Cette mise en cause est d’autant plus surprenante que les firmes citées dans les rapports d’enquête publiés par l’ONU sur le pillage des ressources naturelles du Congo durant la guerre sont devenues très attentives à leurs activités en zone de conflits. Dans un précédent rapport, pas moins de quatre-vingt-cinq sociétés ont été incriminées, dont plusieurs groupes miniers comme Forrest, Umicore, Anglo-American et De Beers ; mais aussi des banques comme BBL, Barclays et Belgolaise. « Soupçonnées d’avoir violé les normes du code de bonne conduite de l’OCDE dans leurs affaires en RDC, ces sociétés n’ont souvent eu pour seul tort d’avoir tenté de mener des affaires dans un chaos juridique principalement imputable au régime en place à Kinshasa », explique les experts de Nord Sud Export, publication spécialisée dans l’analyse des risques sur les marchés émergents. « Et même si aucune sanction financière n’a été prise à leur encontre, elles ont subi un grave dommage en matière d’image. »
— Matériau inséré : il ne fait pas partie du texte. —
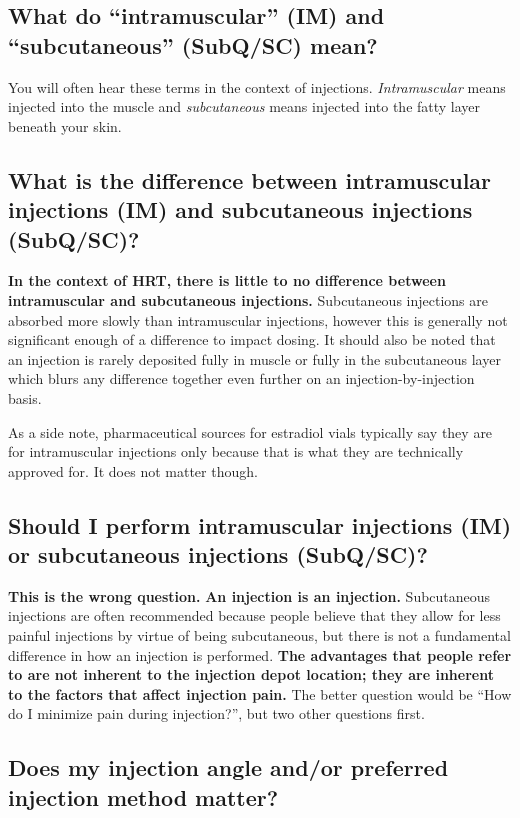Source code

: \documentclass{article}
\begin{document}
\subsection{What do “intramuscular” (IM) and “subcutaneous” (SubQ/SC) mean?}

You will often hear these terms in the context of injections. \textit{Intramuscular} means injected into the muscle and \textit{subcutaneous} means injected into the fatty layer beneath your skin.

\subsection{What is the difference between intramuscular injections (IM) and subcutaneous injections (SubQ/SC)?}

\textbf{In the context of HRT, there is little to no difference between intramuscular and subcutaneous injections.} Subcutaneous injections are absorbed more slowly than intramuscular injections, however this is generally not significant enough of a difference to impact dosing. It should also be noted that an injection is rarely deposited fully in muscle or fully in the subcutaneous layer which blurs any difference together even further on an injection-by-injection basis.

As a side note, pharmaceutical sources for estradiol vials typically say they are for intramuscular injections only because that is what they are technically approved for. It does not matter though.

\subsection{Should I perform intramuscular injections (IM) or subcutaneous injections (SubQ/SC)?}

\textbf{This is the wrong question.} \textbf{An injection is an injection.} Subcutaneous injections are often recommended because people believe that they allow for less painful injections by virtue of being subcutaneous, but there is not a fundamental difference in how an injection is performed. \textbf{The advantages that people refer to are not inherent to the injection depot location; they are inherent to the factors that affect injection pain.} The better question would be “How do I minimize pain during injection?”, but two other questions first.

\subsection{Does my injection angle and/or preferred injection method matter?}
\end{document}

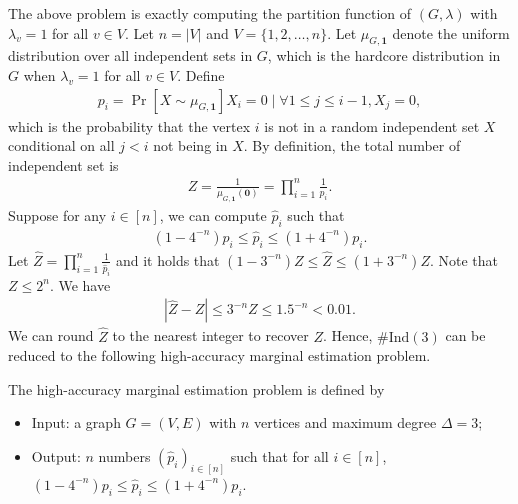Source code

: The above problem is exactly computing the partition function of $(G,\lambda)$ with $\lambda_v = 1$ for all $v \in V$.
Let $n = |V|$ and $V = \{1,2,\ldots,n\}$. Let $\mu_{G,\bm{1}}$ denote the uniform distribution over all independent sets in $G$, which is the hardcore distribution in $G$ when $\lambda_v = 1$ for all $v \in V$. Define
\begin{align}\label{eq:def_pi}
    p_i = \Pr[X \sim \mu_{G,\bm{1}}]{X_i = 0 \mid \forall 1\leq j \leq i - 1, X_j = 0},
\end{align}
which is the probability that the vertex $i$ is not in a random independent set $X$ conditional on all $j < i$ not being in $X$. By definition, the total number of independent set is
\begin{align*}
    Z = \frac{1}{\mu_{G,\boldsymbol{1}}(\boldsymbol{0})} = \prod_{i=1}^n \frac{1}{p_i}.
\end{align*}
Suppose for any $i \in [n]$, we can compute $\hat{p}_i$ such that 
\begin{align}\label{eq:tar}
   (1 - 4^{-n})p_i \leq \hat{p}_i \leq (1+4^{-n})p_i.
\end{align}
Let $\hat{Z} = \prod_{i=1}^n \frac{1}{\hat{p}_i}$ and it holds that $(1-3^{-n})Z\leq \hat{Z} \leq (1+3^{-n})Z$. Note that $Z \leq 2^n$. We have
\begin{align*}
    |\hat{Z} - Z| \leq 3^{-n}Z \leq 1.5^{-n} < 0.01.
\end{align*}
We can round $\hat{Z}$ to the nearest integer to recover $Z$. Hence, $\#\text{Ind}(3)$ can be reduced to the following high-accuracy marginal estimation problem.
\begin{problem}\label{problem:mar} The high-accuracy marginal estimation problem is defined by
\begin{itemize}
    \item Input: a graph $G=(V,E)$ with $n$ vertices and maximum degree $\Delta = 3$;
    \item Output: $n$ numbers $(\hat{p}_i)_{i \in [n]}$ such that for all $ i \in [n]$, $(1 - 4^{-n})p_i \leq \hat{p}_i \leq (1+4^{-n})p_i$.
\end{itemize}
\end{problem}


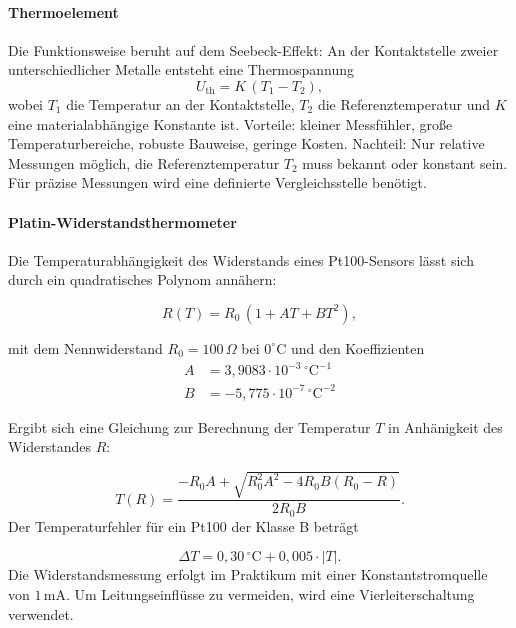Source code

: \paragraph{Thermoelement}
Die Funktionsweise beruht auf dem Seebeck-Effekt: An der Kontaktstelle zweier unterschiedlicher Metalle entsteht eine Thermospannung
\begin{equation}
    U_{\mathrm{th}} = K \, (T_1 - T_2),
\end{equation}
wobei $T_1$ die Temperatur an der Kontaktstelle, $T_2$ die Referenztemperatur und $K$ eine materialabhängige Konstante ist.  
Vorteile: kleiner Messfühler, große Temperaturbereiche, robuste Bauweise, geringe Kosten.  
Nachteil: Nur relative Messungen möglich, die Referenztemperatur $T_2$ muss bekannt oder konstant sein. Für präzise Messungen wird eine definierte Vergleichsstelle benötigt.  

\paragraph{Platin-Widerstandsthermometer}
Die Temperaturabhängigkeit des Widerstands eines Pt100-Sensors lässt sich durch ein quadratisches Polynom annähern:

\begin{equation}
    R(T) = R_0 \,(1 + A T + B T^2),
\end{equation}

mit dem Nennwiderstand $R_0 = 100\,\Omega$ bei $0^\circ$C und den Koeffizienten 
\begin{align}
    A &= 3,9083 \cdot 10^{-3}\,\mathrm{^\circ C^{-1}} \\
    B &= -5,775 \cdot 10^{-7}\,\mathrm{^\circ C^{-2}}
\end{align}

Ergibt sich eine Gleichung zur Berechnung der Temperatur $T$ in Anhänigkeit des Widerstandes $R$:

\begin{equation}
    T(R) = \frac{-R_0A + \sqrt{R_0^2 A^2 - 4 R_0 B (R_0 - R)}}{2 R_0 B}.
    \label{eq:t_pt100}
\end{equation}
Der Temperaturfehler für ein Pt100 der Klasse B beträgt

\begin{equation}
    \Delta T = 0{,}30\,^\circ\mathrm{C} + 0{,}005 \cdot |T|.
\end{equation}
Die Widerstandsmessung erfolgt im Praktikum mit einer Konstantstromquelle von $1\,$mA. Um Leitungseinflüsse zu vermeiden, wird eine Vierleiterschaltung verwendet.

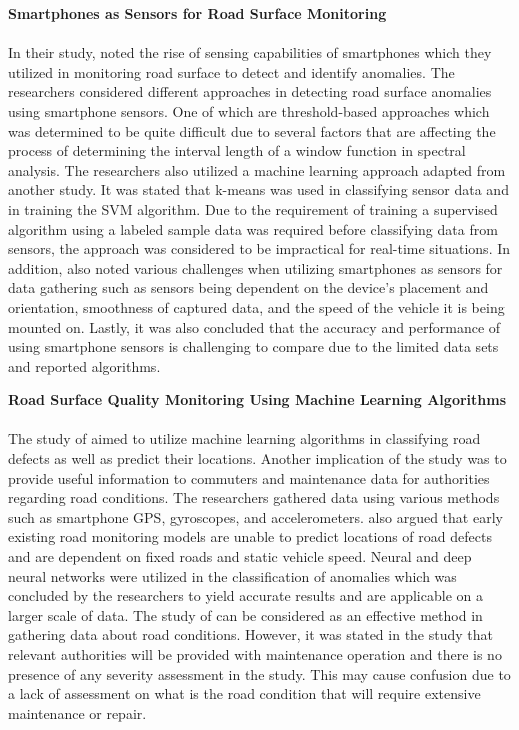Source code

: \noindent\textbf{\large Smartphones as Sensors for Road Surface Monitoring} \\\\
In their study,  noted the rise of sensing capabilities of smartphones which they utilized in monitoring road surface to detect and identify anomalies. The researchers considered different approaches in detecting road surface anomalies using smartphone sensors. One of which are threshold-based approaches which was determined to be quite difficult  due to several factors that are affecting the process of determining the interval length of a window function in spectral analysis. The researchers also utilized a machine learning approach adapted from another study. It was stated that k-means was used in classifying sensor data and in training the SVM algorithm. Due to the requirement of training a supervised algorithm using a labeled sample data was required before classifying data from sensors, the approach was considered to be impractical for real-time situations. In addition,  also noted various challenges when utilizing smartphones as sensors for data gathering such as sensors being dependent on the device’s placement and orientation, smoothness of captured data, and the speed of the vehicle it is being mounted on. Lastly, it was also concluded that the accuracy and performance of using smartphone sensors is challenging to compare due to the limited data sets and reported algorithms.

\noindent\textbf{\large Road Surface Quality Monitoring Using Machine Learning Algorithms} \\\\
The study of  aimed to utilize machine learning algorithms in classifying road defects as well as predict their locations. Another implication of the study was to provide useful information to commuters and maintenance data for authorities regarding road conditions. The researchers gathered data using various methods such as smartphone GPS, gyroscopes, and accelerometers. \cite{singh2021} also argued that early existing road monitoring models are unable to predict locations of road defects and are dependent on fixed roads and static vehicle speed.  Neural and deep neural networks were utilized in the classification of anomalies which was concluded by the researchers to yield accurate results and are applicable on a larger scale of data. The study of  can be considered as an effective method in gathering data about road conditions. However, it was stated in the study that relevant authorities will be provided with maintenance operation and there is no presence of any severity assessment in the study. This may cause confusion due to a lack of assessment on what is the road condition that will require extensive maintenance or repair.

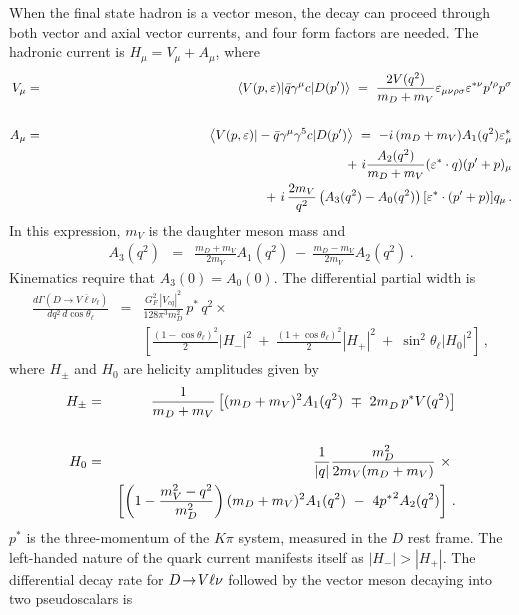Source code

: When the final state hadron is a vector meson, the decay can proceed through
both vector and axial vector currents, and four form factors are needed.
The hadronic current is $H^{}_\mu = V^{}_\mu + A^{}_\mu$, 
where~\cite{Gilman:1989uy} 
\begin{eqnarray}
V_\mu & = & \left< V(p,\varepsilon) | \bar{q}\gamma^\mu c | D(p') \right> \ =\  
\frac{2V(q^2)}{m_D+m_V} 
\varepsilon_{\mu\nu\rho\sigma}\varepsilon^{*\nu}p^{\prime\rho}p^\sigma \\
 & & \nonumber\\
A_\mu & = & \left< V(p,\varepsilon) | -\bar{q}\gamma^\mu\gamma^5 c | D(p') \right> 
 \ =\  -i\,(m_D+m_V)A_1(q^2)\varepsilon^*_\mu \nonumber \\
 & & \hskip2.10in 
  +\ i \frac{A_2(q^2)}{m_D+m_V}(\varepsilon^*\cdot q)(p' + p)_\mu \nonumber \\
 & & \hskip2.30in 
+\ i\,\frac{2m_V}{q^2}\left(A_3(q^2)-A_0(q^2)\right)[\varepsilon^*\cdot (p' + p)] q_\mu\,.
\end{eqnarray}
In this expression, $m_V$ is the daughter meson mass and
\begin{eqnarray}A_3(q^2) & = & \frac{m_D + m_V}{2m_V}A_1(q^2)\ -\ \frac{m_D - m_V}{2m_V}A_2(q^2)\,.
\end{eqnarray}
Kinematics require that $A_3(0) = A_0(0)$.
The differential partial width is
\begin{eqnarray}
\frac{d\Gamma(D \to V \overline \ell \nu_\ell)}{dq^2\, d\cos\theta_\ell} & = & 
  \frac{G_F^2\,|V_{cq}|^2}{128\pi^3m_D^2}\,p^*\,q^2 \times \nonumber \\
 & &  
\left[\frac{(1-\cos\theta_\ell)^2}{2}|H_-|^2\ +\  
\frac{(1+\cos\theta_\ell)^2}{2}|H_+|^2\ +\ \sin^2\theta_\ell|H_0|^2\right]\,,
\end{eqnarray}
where $H^{}_\pm$ and $H^{}_0$ are helicity amplitudes given by
\begin{eqnarray}
H_\pm & = & \frac{1}{m_D + m_V}\left[(m_D+m_V)^2A_1(q^2)\ \mp\ 
      2m^{}_D\,p^* V(q^2)\right] \\
 & & \nonumber \\
H_0 & = & \frac{1}{|q|}\frac{m_D^2}{2m_V(m_D + m_V)}\ \times\ \nonumber \\
 & & \hskip0.01in \left[
    \left(1- \frac{m_V^2 - q^2}{m_D^2}\right)(m_D + m_V)^2 A_1(q^2) 
    \ -\ 4{p^*}^2 A_2(q^2) \right]\,.
\label{HelDef}
\end{eqnarray}
$p^*$ is the three-momentum of the $K \pi$ system, measured in the $D$ rest frame.
The left-handed nature of the quark current manifests itself as
$|H_-|>|H_+|$. The differential decay rate for $D\!\rightarrow\! V\ell\nu$ 
followed by the vector meson decaying into two pseudoscalars is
Après quatre-vingt-quinze années d’activité au sud du Sahara, la Belgolaise est une vieille dame qui a pu avoir, par le passé, des relations parfois incestueuses avec certains régimes africains. Mais la filiale de Fortis est aussi l’un des rares établissements à continuer d’investir dans des pays à risque, comme l’ex-Zaïre ou la Côte d’Ivoire. Avec plus ou moins de succès. Le résultat net de la Belgolaise pour l’exercice 2003 a certes atteint 8,1 millions d’euros. Mais la banque a connu un sérieux revers à Abidjan, où sa filiale, la Banque internationale pour l’Afrique occidentale (BIAO), a essuyé une perte de 4,5 millions d’euros. Aussi le staff de la Belgolaise ressent-il avec une certaine amertume l’inculpation de son président.